- _WORK REQUIRED_:
Could you copy each line of the entries that contains "global"?
*** Opening of LISTED RECORDS ***
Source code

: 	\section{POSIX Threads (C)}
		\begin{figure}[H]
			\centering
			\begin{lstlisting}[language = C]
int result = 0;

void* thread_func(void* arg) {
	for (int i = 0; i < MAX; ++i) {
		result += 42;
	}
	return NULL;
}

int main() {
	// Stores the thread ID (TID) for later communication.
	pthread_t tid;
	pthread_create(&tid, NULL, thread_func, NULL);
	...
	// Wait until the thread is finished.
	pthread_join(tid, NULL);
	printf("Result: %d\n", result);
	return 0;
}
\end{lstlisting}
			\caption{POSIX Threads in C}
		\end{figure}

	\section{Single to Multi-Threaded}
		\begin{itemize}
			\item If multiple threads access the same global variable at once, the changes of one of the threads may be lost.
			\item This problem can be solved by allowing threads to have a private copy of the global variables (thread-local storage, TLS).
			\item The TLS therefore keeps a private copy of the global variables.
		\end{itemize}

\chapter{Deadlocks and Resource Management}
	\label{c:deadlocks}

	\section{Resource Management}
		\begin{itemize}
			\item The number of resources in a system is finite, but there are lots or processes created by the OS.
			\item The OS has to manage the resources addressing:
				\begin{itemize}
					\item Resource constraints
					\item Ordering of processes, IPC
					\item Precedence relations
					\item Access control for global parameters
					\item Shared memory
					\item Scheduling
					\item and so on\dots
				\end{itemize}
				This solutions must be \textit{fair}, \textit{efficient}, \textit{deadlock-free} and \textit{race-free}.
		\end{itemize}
*** Close of LISTED RECORDS ***
- _TASK RESPONSE_:
			\item If multiple threads access the same global variable at once, the changes of one of the threads may be lost.
			\item This problem can be solved by allowing threads to have a private copy of the global variables (thread-local storage, TLS).
			\item The TLS therefore keeps a private copy of the global variables.
					\item Access control for global parameters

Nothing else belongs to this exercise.